Thursday, May 12, 2011

Abstract 2011 Sneha Banerjea


Sneha Banerjea, Jawaharlal Nehru University, Delhi


Wombs to-let: Subversive 'work' or exploitation under capitalist patriarchy?
Surrogacy refers to the phenomenon where a woman bears a child for an intending mother who is unable to do it herself. The moral apprehensions surrounding surrogacy were mitigated to a large extent with technologies like In-vitro Fertilization (IVF), a form of Assisted Reproductive Technology (ART) that compartmentalised reproduction in distinct components, each potentially transnationally commodifiable – egg and/or sperm donation, conception in laboratory, and gestation in a surrogate womb – leading to an emerging market of „infertility treatment with avenues of making money by ART clinics, egg/sperm donors and women who agree to be surrogates – commercial gestational surrogates. Importantly, most countries in the global North have stringent regulations around commercial surrogacy. As is the case with other multi-national enterprises, stricter laws and regulations gave rise to a trend of outsourcing. India has witnessed an emerging trend of “reproductive tourism” for availing ARTs especially services of a commercial gestational surrogate.
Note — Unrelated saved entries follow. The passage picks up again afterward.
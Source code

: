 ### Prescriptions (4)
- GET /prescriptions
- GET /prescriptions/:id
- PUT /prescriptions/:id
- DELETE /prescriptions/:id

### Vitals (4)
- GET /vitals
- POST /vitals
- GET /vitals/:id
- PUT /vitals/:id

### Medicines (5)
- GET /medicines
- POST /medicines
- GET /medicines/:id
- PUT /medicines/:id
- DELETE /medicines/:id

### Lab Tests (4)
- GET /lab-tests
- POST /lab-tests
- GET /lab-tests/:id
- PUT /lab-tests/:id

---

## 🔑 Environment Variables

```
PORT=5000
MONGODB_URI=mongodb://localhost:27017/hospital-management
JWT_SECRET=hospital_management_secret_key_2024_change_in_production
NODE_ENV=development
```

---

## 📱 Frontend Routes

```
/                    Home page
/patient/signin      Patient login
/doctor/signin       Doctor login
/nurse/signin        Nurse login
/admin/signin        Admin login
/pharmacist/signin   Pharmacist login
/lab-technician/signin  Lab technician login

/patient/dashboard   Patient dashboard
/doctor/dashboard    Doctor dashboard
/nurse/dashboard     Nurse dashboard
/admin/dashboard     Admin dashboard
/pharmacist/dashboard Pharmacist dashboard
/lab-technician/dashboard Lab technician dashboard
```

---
Arguably, there are at least three reasons for this – quality low-cost ART services provided by largely English-speaking doctors; cheap availability of women willing to be surrogates; and, permissive laws. However, laws lack clarity and have led to legal complications like the Japanese Baby Manji case or the ongoing German twins case; and there is a legislation in the pipeline.
With globalization and heightened marketization previously „non-economic activities have become commodified and it is in this context that commercial surrogacy can be seen as an issue of political economy where even the act of reproduction itself, removed from the terrain of „love and „family assumes the form of a remunerative work. It compels thinking about the ethics of commercialization of womens reproductive labour. Drawing from feminist understandings of international political economy (IPE), this paper seeks to explore the phenomenon of commercial surrogacy and its implications for the way womens reproductive work is conceptualized when it is remunerated and implications for womens agency.